Текла новая весна, не зеленела разве что коричневая арматура на здании за окном.
Теперь в больницу ко мне приходило гораздо меньше народа, потому что часть гостей остепенилась, кто-то женился, а кто-то устроился на редкую после финансовых потрясений высокооплачиваемую работу.
В посетителях моего соседа было то общее, что соединяет людей после шестидесяти в моей стране. Особенно тех, кто делал боевое железо или его применял. Особое незатейливое чувство юмора, рассказы из прошлого, свидетельствующие о том, что они были на «ты» с чем-то важным.
Но при этом было в них что-то цельное, как в людях уходящей цивилизации.
Когда шли войны, то каждый вечер, одновременно с вылетом бомбардировщиков, мы собирали военный совет.

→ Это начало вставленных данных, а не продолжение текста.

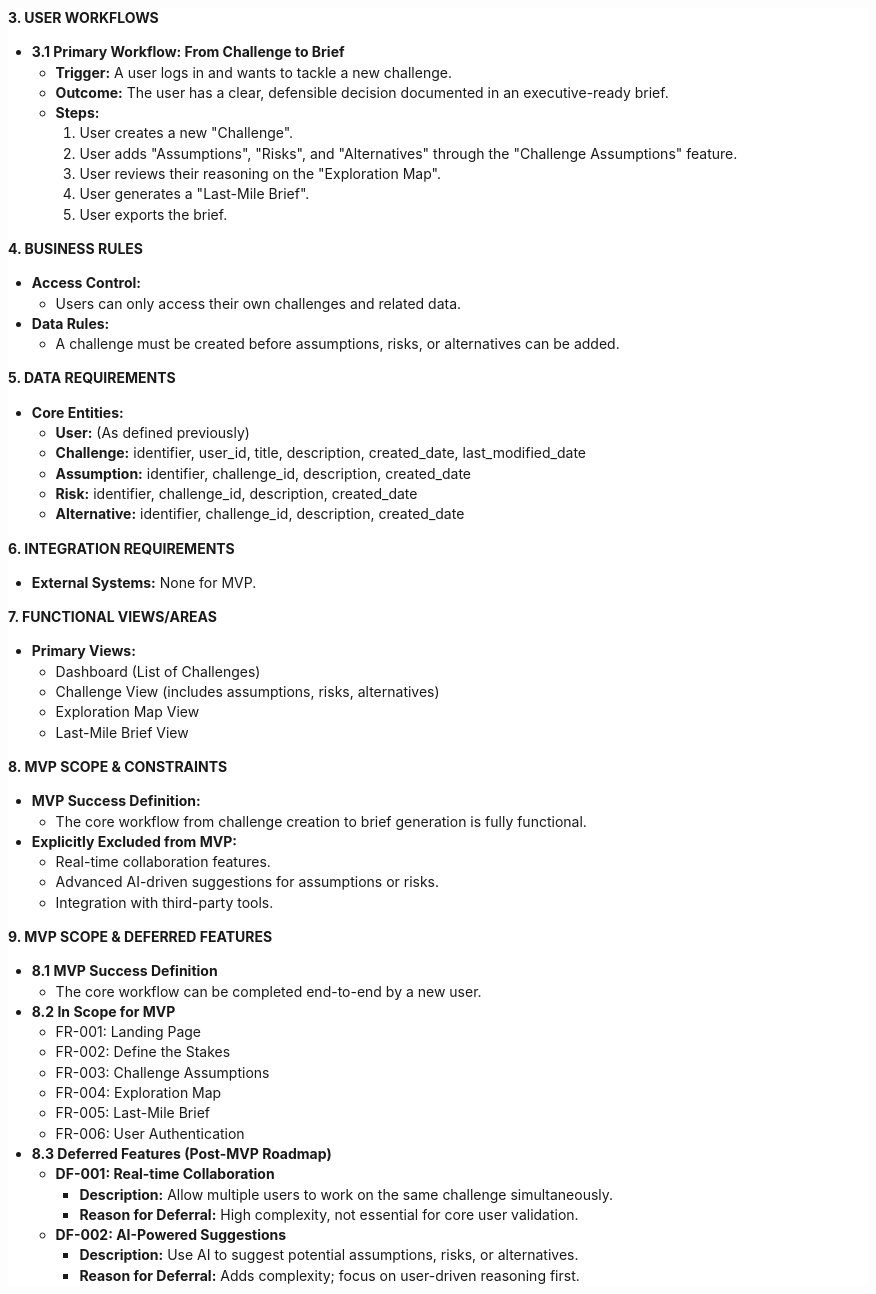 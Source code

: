 **3. USER WORKFLOWS**

*   **3.1 Primary Workflow: From Challenge to Brief**
    *   **Trigger:** A user logs in and wants to tackle a new challenge.
    *   **Outcome:** The user has a clear, defensible decision documented in an executive-ready brief.
    *   **Steps:**
        1.  User creates a new "Challenge".
        2.  User adds "Assumptions", "Risks", and "Alternatives" through the "Challenge Assumptions" feature.
        3.  User reviews their reasoning on the "Exploration Map".
        4.  User generates a "Last-Mile Brief".
        5.  User exports the brief.

**4. BUSINESS RULES**

*   **Access Control:**
    *   Users can only access their own challenges and related data.
*   **Data Rules:**
    *   A challenge must be created before assumptions, risks, or alternatives can be added.

**5. DATA REQUIREMENTS**

*   **Core Entities:**
    *   **User:** (As defined previously)
    *   **Challenge:** identifier, user_id, title, description, created_date, last_modified_date
    *   **Assumption:** identifier, challenge_id, description, created_date
    *   **Risk:** identifier, challenge_id, description, created_date
    *   **Alternative:** identifier, challenge_id, description, created_date

**6. INTEGRATION REQUIREMENTS**

*   **External Systems:** None for MVP.

**7. FUNCTIONAL VIEWS/AREAS**

*   **Primary Views:**
    *   Dashboard (List of Challenges)
    *   Challenge View (includes assumptions, risks, alternatives)
    *   Exploration Map View
    *   Last-Mile Brief View

**8. MVP SCOPE & CONSTRAINTS**

*   **MVP Success Definition:**
    *   The core workflow from challenge creation to brief generation is fully functional.
*   **Explicitly Excluded from MVP:**
    *   Real-time collaboration features.
    *   Advanced AI-driven suggestions for assumptions or risks.
    *   Integration with third-party tools.

**9. MVP SCOPE & DEFERRED FEATURES**

*   **8.1 MVP Success Definition**
    *   The core workflow can be completed end-to-end by a new user.
*   **8.2 In Scope for MVP**
    *   FR-001: Landing Page
    *   FR-002: Define the Stakes
    *   FR-003: Challenge Assumptions
    *   FR-004: Exploration Map
    *   FR-005: Last-Mile Brief
    *   FR-006: User Authentication
*   **8.3 Deferred Features (Post-MVP Roadmap)**
    *   **DF-001: Real-time Collaboration**
        *   **Description:** Allow multiple users to work on the same challenge simultaneously.
        *   **Reason for Deferral:** High complexity, not essential for core user validation.
    *   **DF-002: AI-Powered Suggestions**
        *   **Description:** Use AI to suggest potential assumptions, risks, or alternatives.
        *   **Reason for Deferral:** Adds complexity; focus on user-driven reasoning first.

Сползались, стуча костылями, к телевизору, и поближе к тем из нас, кто вообще не мог двигаться.
Положили к нам и солдата — не настоящего, а милиционера, что упал с полки в бане. Он был совсем мальчишка по виду, хотя, призванный год назад, уже дослужился до старшего сержанта. Вместо того, чтобы стоять в оцеплении, он теперь хлебал манную кашу чужой ложкой, глядя в экран.
Скоро была моя операция, и я думал о ней без страха, но с тоской — потому что от меня уже ничего не зависело. То есть, распорядиться чем-нибудь, чтобы улучшить свое положение, я уже не мог.
Время брало меня за руку и вело от прежней боли, связанной с воспоминаниями, к боли настоящей, непридуманной.
Уже можно было представить ту боль, что обрушится на меня потом и вдавит в койку.
Этими словами я как бы заклинал эту боль — дескать, не надо, я сделал всё за тебя.
Как-то я вышел ночью в коридор, чтобы по стенке добраться до туалета.
В этот момент дверь палаты напротив отворилась, и оттуда вышел священник с дароносицей. Он посмотрел на меня скорбно и устало, а потом исчез в полумраке лестницы.
А вот я — живу.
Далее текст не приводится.